• [Dataset records]:
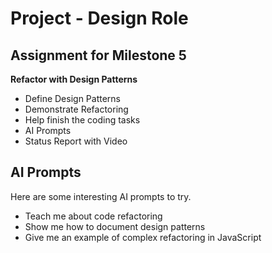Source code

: # Project - Design Role

## Assignment for Milestone 5

**Refactor with Design Patterns**

* Define Design Patterns
* Demonstrate Refactoring
* Help finish the coding tasks
* AI Prompts
* Status Report with Video


## AI Prompts

Here are some interesting AI prompts to try.

* Teach me about code refactoring
* Show me how to document design patterns
* Give me an example of complex refactoring in JavaScript
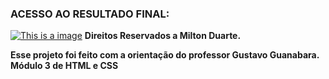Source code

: 
### ACESSO AO RESULTADO FINAL:
[![This is a image](https://www.recantodasletras.com.br/usuarios/9806/fotos/1523623.jpg)](https://rafaelleitedasilva.github.io/Desafio-Cordel/index.html)
**Direitos Reservados a Milton Duarte.**

**Esse projeto foi feito com a orientação do professor Gustavo Guanabara. Módulo 3 de HTML e CSS**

• [Task to carry out]:
The answer must reproduce every line of the records above exactly, with all pictures left out.

• [Written solution]:
Source code

: # Project - Design Role

## Assignment for Milestone 5

**Refactor with Design Patterns**

* Define Design Patterns
* Demonstrate Refactoring
* Help finish the coding tasks
* AI Prompts
* Status Report with Video


## AI Prompts

Here are some interesting AI prompts to try.

* Teach me about code refactoring
* Show me how to document design patterns
* Give me an example of complex refactoring in JavaScript
Source code

: 
### ACESSO AO RESULTADO FINAL:
[![This is a image](https://www.recantodasletras.com.br/usuarios/9806/fotos/1523623.jpg)](https://rafaelleitedasilva.github.io/Desafio-Cordel/index.html)
**Direitos Reservados a Milton Duarte.**

**Esse projeto foi feito com a orientação do professor Gustavo Guanabara. Módulo 3 de HTML e CSS**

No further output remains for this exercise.